The DNA polymorphism option of the DNA Sequence Polymorphism (DnaSP) software 6.12.01 × 64 [72] was used to calculate whole genome diversity parameters, including nucleotide diversity (π), the number of polymorphic sites, and the average number of nucleotide differences, excluding gapped sites. Window size and step size were set at 500 nt and 100 nt, respectively, as previously described [77]. Also, nonsynonymous substitutions per nonsynonymous site (Ka) and synonymous substitutions per synonymous site (Ks) were calculated using the synonymous and nonsynonymous substitutions option [72].

Sequence similarity plots between EHV2 strains were performed using SimPlot software version 3.5.1 as previously described [49]. This software calculates and plots the percent identity of the query sequence to a panel of reference sequences in a sliding window, which is moved across the alignment in steps.

Recombination analysis

In preparing the aligned genome sequences for recombination analysis, tandem repeat regions were first identified and deleted using Phobos [53] plugin in Geneious as previously described [95]. Recombination analysis was performed on aligned complete genome sequences, individual unique region, internal repeats (IR1 and IR2) and terminal repeat regions.

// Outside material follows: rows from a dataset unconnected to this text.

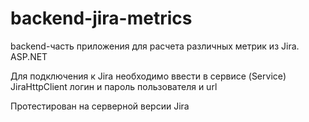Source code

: # backend-jira-metrics
backend-часть приложения для расчета различных метрик из Jira. ASP.NET

Для подключения к Jira необходимо ввести в сервисе (Service) JiraHttpClient логин и пароль пользователя и url 

Протестирован на серверной версии Jira

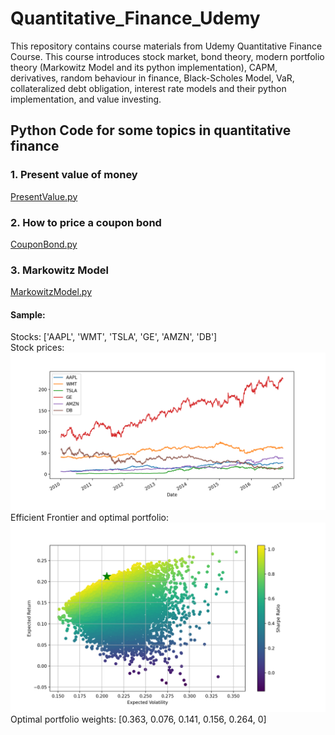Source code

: # Quantitative_Finance_Udemy

This repository contains course materials from Udemy Quantitative Finance Course. This course introduces stock market, bond theory, modern portfolio theory (Markowitz Model and its python implementation), CAPM, derivatives, random behaviour in finance, Black-Scholes Model, VaR, collateralized debt obligation, interest rate models and their python implementation, and value investing.

## Python Code for some topics in quantitative finance

### 1. Present value of money
[PresentValue.py](https://github.com/weimufeng/Quantitative_Finance_Udemy/blob/main/PresentValue.py)

### 2. How to price a coupon bond
[CouponBond.py](https://github.com/weimufeng/Quantitative_Finance_Udemy/blob/main/CouponBond.py)

### 3. Markowitz Model
[MarkowitzModel.py](https://github.com/weimufeng/Quantitative_Finance_Udemy/blob/main/MarkowitzModel.py)  
#### Sample:  
Stocks: ['AAPL', 'WMT', 'TSLA', 'GE', 'AMZN', 'DB']   
Stock prices: ![alt](/static/figs/Markowitz_Model/Figure_1.png)  
Efficient Frontier and optimal portfolio: ![alt](/static/figs/Markowitz_Model/Figure_2.png)  
Optimal portfolio weights: [0.363, 0.076, 0.141, 0.156, 0.264, 0]


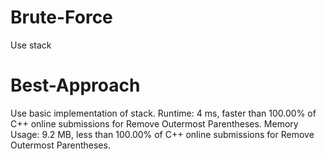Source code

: # Brute-Force
Use stack

# Best-Approach
Use basic implementation of stack.
Runtime: 4 ms, faster than 100.00% of C++ online submissions for Remove Outermost Parentheses.
Memory Usage: 9.2 MB, less than 100.00% of C++ online submissions for Remove Outermost Parentheses.
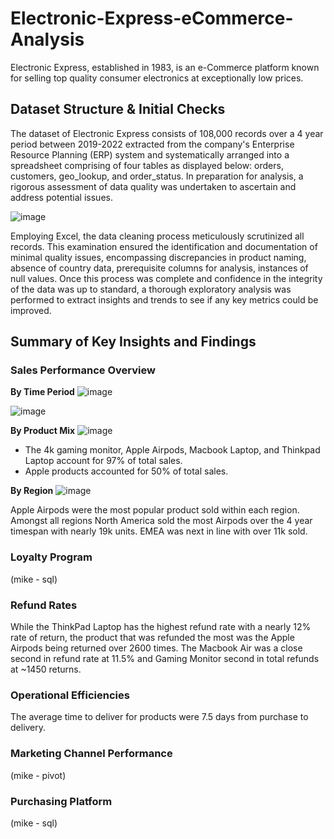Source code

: # Electronic-Express-eCommerce-Analysis

Electronic Express, established in 1983, is an e-Commerce platform known for selling top quality consumer electronics at exceptionally low prices.  

## Dataset Structure & Initial Checks

The dataset of Electronic Express consists of 108,000 records over a 4 year period between 2019-2022 extracted from the company's Enterprise Resource Planning (ERP) system and systematically arranged into a spreadsheet comprising of four tables as displayed below: orders, customers, geo_lookup, and order_status. In preparation for analysis, a rigorous assessment of data quality was undertaken to ascertain and address potential issues.

![image](https://github.com/mlatona17/Electronic-Express-eCommerce-Analysis/assets/67985288/db27f1eb-4e48-4e04-bb76-28519240f1f4)


Employing Excel, the data cleaning process meticulously scrutinized all records. This examination ensured the identification and documentation of minimal quality issues, encompassing discrepancies in product naming, absence of country data, prerequisite columns for analysis, instances of null values. Once this process was complete and confidence in the integrity of the data was up to standard, a thorough exploratory analysis was performed to extract insights and trends to see if any key metrics could be improved.

## Summary of Key Insights and Findings

### Sales Performance Overview


**By Time Period**
![image](https://github.com/mlatona17/Electronic-Express-eCommerce-Analysis/assets/67985288/3ba6da25-616d-4d90-8792-b16b3fa803f1) 

![image](https://github.com/mlatona17/Electronic-Express-eCommerce-Analysis/assets/67985288/46a0dea5-2de8-4f7c-8176-480580ab29f1)

**By Product Mix**
![image](https://github.com/mlatona17/Electronic-Express-eCommerce-Analysis/assets/67985288/4a9b73dd-e133-4dfb-8f08-e132fed002ae)


- The 4k gaming monitor, Apple Airpods, Macbook Laptop, and Thinkpad Laptop account for 97% of total sales.
- Apple products accounted for 50% of total sales.

**By Region**
![image](https://github.com/mlatona17/Electronic-Express-eCommerce-Analysis/assets/67985288/086f830e-2711-4377-9bdb-bac426affec0)

Apple Airpods were the most popular product sold within each region. Amongst all regions North America sold the most Airpods over the 4 year timespan with nearly 19k units. EMEA was next in line with over 11k sold.


### Loyalty Program

(mike - sql)

### Refund Rates

While the ThinkPad Laptop has the highest refund rate with a nearly 12% rate of return, the product that was refunded the most was the Apple Airpods being returned over 2600 times. The Macbook Air was a close second in refund rate at 11.5% and Gaming Monitor second in total refunds at ~1450 returns.

### Operational Efficiencies

The average time to deliver for products were 7.5 days from purchase to delivery.

### Marketing Channel Performance

(mike - pivot)

### Purchasing Platform

(mike - sql)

Evidence of intraspecific recombination was examined using recombination detection programs, RDP4 version 4.95 [51, 52] and SplitsTree4 V 4.14.6 [39]. Recombination network trees were generated as previously described [95] and the pair-wise homoplasy (Phi) test [15] was used to analyse the statistical significance of recombination networks as executed within SplitsTree4. Six different programs in RDP4 were executed using default setting to detect recombination breakpoints including RDP, GENECONV, 3Seq, Maximum Chi Square (MaxChi), SiScan and BootScan [51, 52]. Only break points detected by at least three programs with a Bonferroni-corrected P value < 0.05 were reported. Duplicate and flagged breakpoints were omitted. A plot of the distribution of recombination break points along the length of the genome was generated as previously described [50].